┏━━

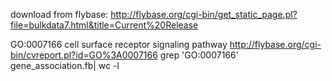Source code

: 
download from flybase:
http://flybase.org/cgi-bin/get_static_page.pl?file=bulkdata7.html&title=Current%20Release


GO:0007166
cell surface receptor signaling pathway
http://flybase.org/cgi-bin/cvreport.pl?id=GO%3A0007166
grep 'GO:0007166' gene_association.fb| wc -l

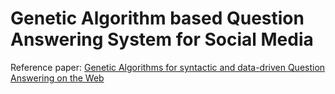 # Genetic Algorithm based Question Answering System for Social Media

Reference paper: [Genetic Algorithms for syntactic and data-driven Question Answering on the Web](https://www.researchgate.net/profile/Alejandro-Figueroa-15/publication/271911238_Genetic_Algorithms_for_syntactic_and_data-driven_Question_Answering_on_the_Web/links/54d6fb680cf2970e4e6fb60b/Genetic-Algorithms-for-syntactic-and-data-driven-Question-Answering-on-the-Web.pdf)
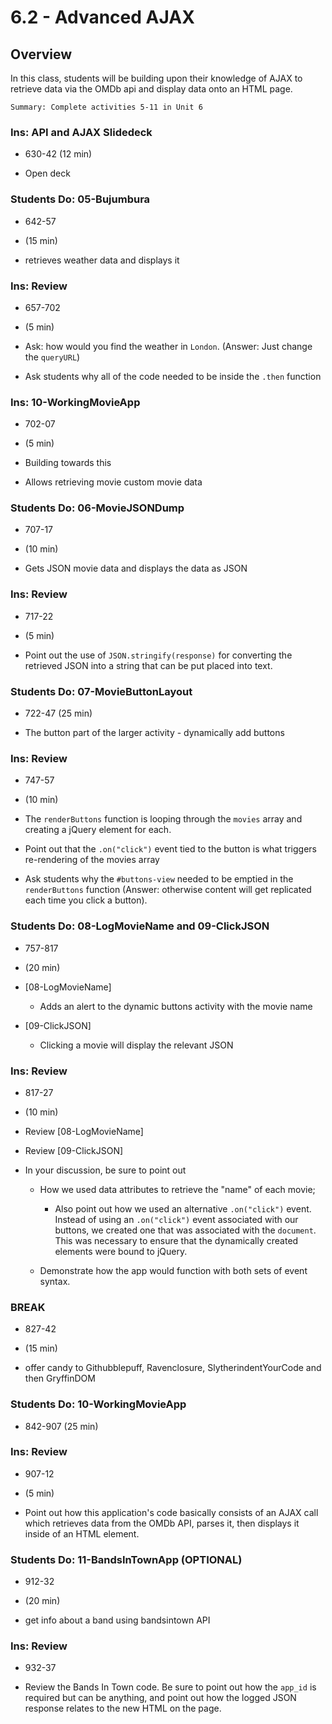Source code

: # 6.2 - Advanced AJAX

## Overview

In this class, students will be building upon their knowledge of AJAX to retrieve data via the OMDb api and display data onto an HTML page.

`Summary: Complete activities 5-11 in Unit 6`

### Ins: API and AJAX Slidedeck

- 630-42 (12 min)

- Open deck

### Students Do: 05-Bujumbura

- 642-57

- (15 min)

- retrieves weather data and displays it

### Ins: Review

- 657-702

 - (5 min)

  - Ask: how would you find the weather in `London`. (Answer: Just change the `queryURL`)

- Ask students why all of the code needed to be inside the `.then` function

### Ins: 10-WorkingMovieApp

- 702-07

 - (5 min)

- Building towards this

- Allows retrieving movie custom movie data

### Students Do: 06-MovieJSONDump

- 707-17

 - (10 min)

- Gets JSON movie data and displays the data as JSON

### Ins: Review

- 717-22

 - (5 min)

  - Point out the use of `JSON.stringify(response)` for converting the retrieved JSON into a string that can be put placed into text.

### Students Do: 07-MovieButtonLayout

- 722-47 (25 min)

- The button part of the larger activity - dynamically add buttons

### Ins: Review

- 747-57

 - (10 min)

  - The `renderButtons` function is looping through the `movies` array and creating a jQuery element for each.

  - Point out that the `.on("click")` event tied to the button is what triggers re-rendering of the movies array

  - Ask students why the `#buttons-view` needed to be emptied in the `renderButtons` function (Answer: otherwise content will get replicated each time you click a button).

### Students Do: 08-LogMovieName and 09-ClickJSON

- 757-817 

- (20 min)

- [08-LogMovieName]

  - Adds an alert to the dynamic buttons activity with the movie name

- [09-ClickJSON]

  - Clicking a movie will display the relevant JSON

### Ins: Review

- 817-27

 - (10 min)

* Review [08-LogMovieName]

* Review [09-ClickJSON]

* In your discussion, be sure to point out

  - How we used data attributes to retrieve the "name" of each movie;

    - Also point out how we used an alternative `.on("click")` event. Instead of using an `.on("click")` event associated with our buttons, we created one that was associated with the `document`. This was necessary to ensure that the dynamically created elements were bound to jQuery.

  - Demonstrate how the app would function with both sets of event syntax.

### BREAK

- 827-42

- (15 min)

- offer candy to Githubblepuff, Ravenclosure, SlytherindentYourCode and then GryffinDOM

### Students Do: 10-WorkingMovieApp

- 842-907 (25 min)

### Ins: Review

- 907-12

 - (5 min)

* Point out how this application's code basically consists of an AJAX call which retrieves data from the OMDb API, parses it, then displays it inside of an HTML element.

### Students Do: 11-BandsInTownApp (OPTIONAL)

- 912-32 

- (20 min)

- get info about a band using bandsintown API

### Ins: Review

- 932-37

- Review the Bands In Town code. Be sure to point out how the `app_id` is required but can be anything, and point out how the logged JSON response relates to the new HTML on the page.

┗━━
┏━━

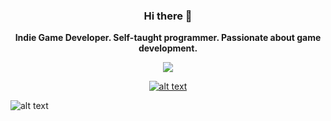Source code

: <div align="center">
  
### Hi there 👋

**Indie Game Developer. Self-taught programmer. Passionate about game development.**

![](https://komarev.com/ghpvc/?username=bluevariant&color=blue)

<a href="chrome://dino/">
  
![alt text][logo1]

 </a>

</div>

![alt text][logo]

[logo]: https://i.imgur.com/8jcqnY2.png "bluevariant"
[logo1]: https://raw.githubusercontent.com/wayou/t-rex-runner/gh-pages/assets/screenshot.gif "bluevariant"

┗━━

▸ **Aim of the exercise**: All lines above from the one containing "Complete activities 5-11" to the one containing "- Building towards this" must be repeated exactly, both lines included, and no others.

▸ **Written response**:
`Summary: Complete activities 5-11 in Unit 6`

### Ins: API and AJAX Slidedeck

- 630-42 (12 min)

- Open deck

### Students Do: 05-Bujumbura

- 642-57

- (15 min)

- retrieves weather data and displays it

### Ins: Review

- 657-702

 - (5 min)

  - Ask: how would you find the weather in `London`. (Answer: Just change the `queryURL`)

- Ask students why all of the code needed to be inside the `.then` function

### Ins: 10-WorkingMovieApp

- 702-07

 - (5 min)

- Building towards this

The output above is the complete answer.